Swoją przygodę z branżą beauty rozpoczęłam kilkanaście lat temu, kiedy otrzymałam propozycję współpracy od koleżanki na stanowisku stylistki paznokci. Byłam zainteresowana, choć tak naprawdę nie wiedziałam czy jest to zajęcie dla mnie. Bardzo szybko okazało się, że odnalazłam się w tym świecie.

Po kilku latach doszłam do wniosku, że to dla mnie za mało i stwierdziłam, że będę studiowała kosmetologię.

Była to bardzo dobra decyzja. Studia pochłonęły mnie całkowicie.

 

Kilka lat po obronie pracy licencjackiej, gdy z każdej strony staram się zdobywać nową wiedzę jeszcze bardziej doceniam wykładowców z mojej byłej uczelni. Były to osoby perfekcyjnie przygotowane pod względem merytorycznym, otwarci na pytania studentów, do takiego stopnia, że potrafili zrezygnować z zaplanowanego tematu na wykładach, po to żeby szczegółowo omawiać pytania, które interesowały słuchaczy.

Bycie kosmetologiem, to dla mnie pewnego rodzaju powołanie. Uważam, że bez empatii nie powinno się wykonywać tego zawodu.

Często zdarza mi się czuć smutek gdy widzę osobę z problemem skórnym. Niestety nie można wszystkim pomóc, ale można próbować dotrzeć do takich osób za pomocą pisania bloga i dzielenia się wiedzą.

Gdy byłam nastolatką tupałam przed lusterkiem z powodu krostki na czole. Wtedy nie miałam pojęcia jak pielęgnować skórę.Używałam, to co widziałam na półkach w sklepie. Nie chodziłam także do dermatologa. Moja świadomość z wiekiem zaczęła wzrastać. Kiedyś nakładałam na buzię ciężkie podkłady, bo wydawało mi się, że to co mam na skórze muszę maskować. Dziś wiem w jakim błędzie byłam.

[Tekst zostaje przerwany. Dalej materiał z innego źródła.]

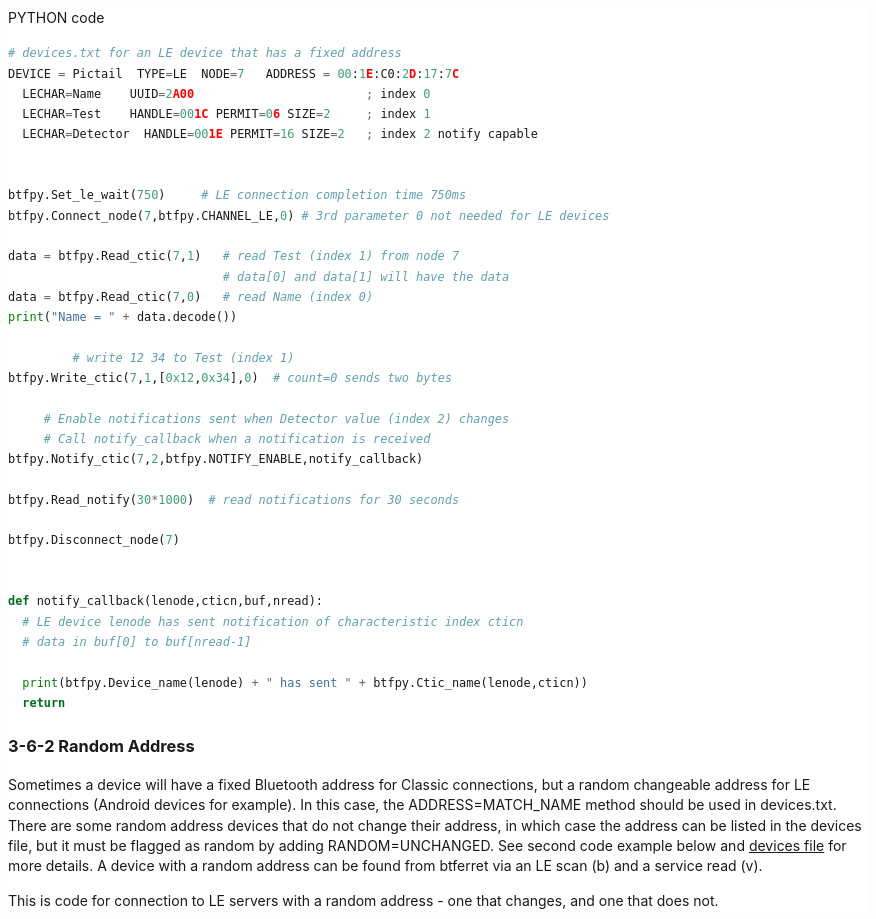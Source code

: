 PYTHON code

```python
# devices.txt for an LE device that has a fixed address
DEVICE = Pictail  TYPE=LE  NODE=7   ADDRESS = 00:1E:C0:2D:17:7C
  LECHAR=Name    UUID=2A00                        ; index 0
  LECHAR=Test    HANDLE=001C PERMIT=06 SIZE=2     ; index 1
  LECHAR=Detector  HANDLE=001E PERMIT=16 SIZE=2   ; index 2 notify capable
 

btfpy.Set_le_wait(750)     # LE connection completion time 750ms
btfpy.Connect_node(7,btfpy.CHANNEL_LE,0) # 3rd parameter 0 not needed for LE devices

data = btfpy.Read_ctic(7,1)   # read Test (index 1) from node 7
                              # data[0] and data[1] will have the data
data = btfpy.Read_ctic(7,0)   # read Name (index 0)
print("Name = " + data.decode())

         # write 12 34 to Test (index 1)
btfpy.Write_ctic(7,1,[0x12,0x34],0)  # count=0 sends two bytes

     # Enable notifications sent when Detector value (index 2) changes
     # Call notify_callback when a notification is received
btfpy.Notify_ctic(7,2,btfpy.NOTIFY_ENABLE,notify_callback)

btfpy.Read_notify(30*1000)  # read notifications for 30 seconds

btfpy.Disconnect_node(7)


def notify_callback(lenode,cticn,buf,nread):
  # LE device lenode has sent notification of characteristic index cticn
  # data in buf[0] to buf[nread-1]
    
  print(btfpy.Device_name(lenode) + " has sent " + btfpy.Ctic_name(lenode,cticn)) 
  return
```

### 3-6-2 Random Address

Sometimes a device will have
a fixed Bluetooth address for Classic connections, but a random changeable address for LE connections
(Android devices for example). In this case, the ADDRESS=MATCH_NAME method should be used in devices.txt.
There are some random address devices that do not change their address, in which case the address can
be listed in the devices file, but it must be flagged as random by adding RANDOM=UNCHANGED. See
second code example below and [devices file](#3-3-devices-file) for more details.
A device with a random address can be found from btferret via an LE scan (b) and a service read (v).

This is code for connection to LE servers with a random address - one that
changes, and one that does not.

Jestem posiadaczką cery mieszanej. Przeszłam leczenie izotretynoiną. Podjęcie takiej decyzji było błędem, ale w tamtym czasie zrobiłam to świadomie. Dziś bym tego tak szybko nie zrobiła. Jest tak wiele czynników, które mają negatywny wpływ na skórę, że w pierwszej kolejności sprawdziłabym wszystkie czynniki mogące przyczynić się do pogorszenia stanu skóry. Wtedy tego nie sprawdziłam, nie podpowiedziano mi na co powinnam zwrócić uwagę. Chciałam mieć idealną skórę. Byłam pewna, że tak będzie. Niestety po leczeniu było dobrze przez rok, później nastąpił nawrót zaskórników otwartych i zamkniętych. Stany zapalne pojawiały się raz na jakiś czas. Nie odradzam leczenia tym lekiem, bo wiem, że czasami nie ma innego rozwiązania. Jednak namawiam żebyście znaleźli bardzo dobrego dermatologa lub kosmetologa, który zasugeruje Wam całą listę badań i będzie szukał przyczyny.

 

,,Kiedy pomagasz komuś uzdrowić jego skórę, dajesz mu szansę na nowe życie”

To cytat, który w pełni oddaje moje zaangażowanie w pracę.

Dziś, jako trzydziestokilkuletnia świadoma kobieta postanowiłam podzielić się z Wami moją wiedzą kosmetologiczną. 

Wiedza jaką zdobyłam na studiach, szkoleniach oraz tą, którą codziennie zdobywam czytając publikacje naukowe z pewnością pomoże mi przekazywać Wam sprawdzone informacje.